U.S. Customs and Border Protection's use of Anduril's sentry towers has been criticized by the ACLU and other human rights and immigration activists for pushing migrants toward ever more dangerous routes, and normalizing surveillance near the border. Similarly, the U.K. Home Office's use of Anduril's maritime sentry towers has been criticized by the Migrants Rights Network and other immigration activists.

Anduril Industries is named for Andúril, the fictional sword of Aragorn from The Lord of the Rings. Translated from the novels' constructed language Quenya, the name means Flame of the West. The use of this name for a company specialized in the production of weapons has caused some criticism, since the author J. R. R. Tolkien was notoriously opposed to war. The use of a reference to his novels in their naming has been described by many as in poor taste.
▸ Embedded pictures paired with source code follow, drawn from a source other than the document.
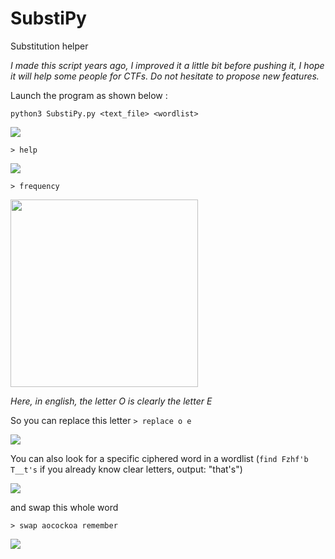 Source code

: # SubstiPy
Substitution helper


*I made this script years ago, I improved it a little bit before pushing it, I hope it will help some people for CTFs. Do not hesitate to propose new features.*


Launch the program as shown below :

```python3 SubstiPy.py <text_file> <wordlist>```

![](./images/Menu.png)

```> help```

![](./images/Help.png)

```> frequency```

<img src="/images/Frequency.png" width="300">

*Here, in english, the letter O is clearly the letter E*

So you can replace this letter ```> replace o e```

![](./images/Replace.png)

You can also look for a specific ciphered word in a wordlist
(```find Fzhf'b T__t's``` if you already know clear letters, output: "that's")

![](./images/Find.png)

and swap this whole word

```> swap aocockoa remember```

![](./images/Swap.png)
Others note that the idea of the book is about the courage in protecting one's home and kin, or nation ending squabbles to protect each other like the West protects Ukraine from Russia in real life, or agree with Luckey's point that it is dangerous that people ignore the military threats from China and Russia while exaggerating the alleged threats from the U.S., a fact that draw comparisons with the attitude of the Shire. Professor Lee Konstantinou says that there is ample materials for right-wing interpretations and the right-wing admirers do not misread Tolkien, who in Konstantinou's opinion, was "a genteel libertarian-populist and an advocate of unconstitutional monarchism". But Konstantinou says that the right is selective in their understanding and ignores the novel's "dialectical tensions and Utopian dreams".